Swift by R J Anderson
|Swift by R J Anderson|
|Reviewer: Jill Murphy|
|Summary: New sequence from the author of the very popular Knife series. It's just as imaginative and well thought through and fans of Anderson are going to love it.|
|Buy? Yes||Borrow? Yes|
|Pages: 368||Date: March 2012|
|External links: Author's website|
Ivy lives in an abandoned Cornish tin mine with the rest of her piskie clan. The piskies live in fear of kidnapping spriggans and so it's a closed life, with the females of the clan rarely going above ground. It's just too dangerous. This weighs heavily on Ivy, who has an independent spirit and sense of wanderlust. And Ivy has other sadnesses: her mother disappeared years ago, taken by spriggans, and she was born without wings so cannot fly like the others.

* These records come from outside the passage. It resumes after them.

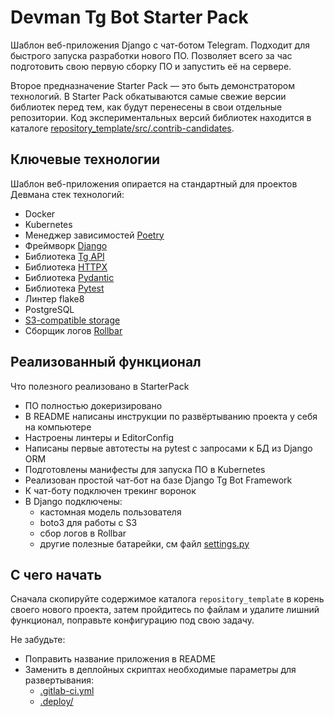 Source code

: # Devman Tg Bot Starter Pack

Шаблон веб-приложения Django с чат-ботом Telegram. Подходит для быстрого запуска разработки нового ПО. Позволяет всего за час подготовить свою первую сборку ПО и запустить её на сервере.

Второе предназначение Starter Pack — это быть демонстратором технологий. В Starter Pack обкатываются самые свежие версии библиотек перед тем, как будут перенесены в свои отдельные репозитории. Код экспериментальных версий библиотек находится в каталоге [repository_template/src/.contrib-candidates](repository_template/src/.contrib-candidates).

## Ключевые технологии

Шаблон веб-приложения опирается на стандартный для проектов Девмана стек технологий:

- Docker
- Kubernetes
- Менеджер зависимостей [Poetry](https://python-poetry.org/)
- Фреймворк [Django](https://www.djangoproject.com/)
- Библиотека [Tg API](https://gitlab.levelupdev.ru/dvmn-open-source-dev-tools/tg_api)
- Библиотека [HTTPX](https://www.python-httpx.org/)
- Библиотека [Pydantic](https://docs.pydantic.dev/latest/)
- Библиотека [Pytest](https://docs.pytest.org/en/latest/)
- Линтер flake8
- PostgreSQL
- [S3-compatible storage](https://cloud.yandex.ru/docs/glossary/s3)
- Сборщик логов [Rollbar](https://rollbar.com/)

## Реализованный функционал

Что полезного реализовано в StarterPack

- ПО полностью докеризировано
- В README написаны инструкции по развёртыванию проекта у себя на компьютере
- Настроены линтеры и EditorConfig
- Написаны первые автотесты на pytest с запросами к БД из Django ORM
- Подготовлены манифесты для запуска ПО в Kubernetes
- Реализован простой чат-бот на базе Django Tg Bot Framework
- К чат-боту подключен трекинг воронок
- В Django подключены:
    - кастомная модель пользователя
    - boto3 для работы с S3
    - сбор логов в Rollbar
    - другие полезные батарейки, см файл [settings.py](repository_template/src/project/settings.py)

## С чего начать

Сначала скопируйте содержимое каталога `repository_template` в корень своего нового проекта, затем пройдитесь по файлам и удалите лишний функционал, поправьте конфигурацию под свою задачу.

Не забудьте:

- Поправить название приложения в README
- Заменить в деплойных скриптах необходимые параметры для развертывания:
    - [.gitlab-ci.yml](repository_template/.gitlab-ci.yml)
    - [.deploy/](repository_template/.deploy)
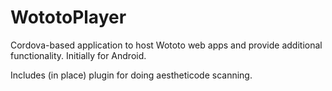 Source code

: # WototoPlayer

Cordova-based application to host Wototo web apps and provide additional functionality. Initially for Android.

Includes (in place) plugin for doing aestheticode scanning.

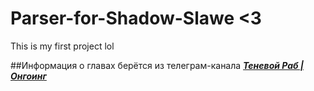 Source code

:# Parser-for-Shadow-Slawe <3
This is my first project lol

##Информация о главах берётся из телеграм-канала [__*Теневой Раб | Онгоинг*__](https://t.me/s/shad0wslave)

So when Ivy meets Richard and he offers answers to all these things, Ivy cannot resist him. She'll risk everything by helping him and she'll also discover there are more secrets in her world than she had ever imagined. And even more danger...
Ooh! Hooray! A new sequence from RJ Anderson! I do love her books. There are no vampires or werewolves mingling with her faeries. No sorcerers. No looming industrial backdrops. No Victorian settings or steampunkery. Nup. She writes modern but traditional stories in which the fae folk live in oak trees or abandoned mines, are tiny, and mostly distrust humankind, just as they are supposed to. But her books don't feel old-fashioned and readers can enjoy the subtle nods to the classics of the genre - Narnia, Tolkein and the rest. In Swift, we find a new fae folk, the piskies, and a new heroine to follow in the courageous, independent and shape-shifting Ivy. It's the same fantasy world though, so expect some references to characters and events we already know.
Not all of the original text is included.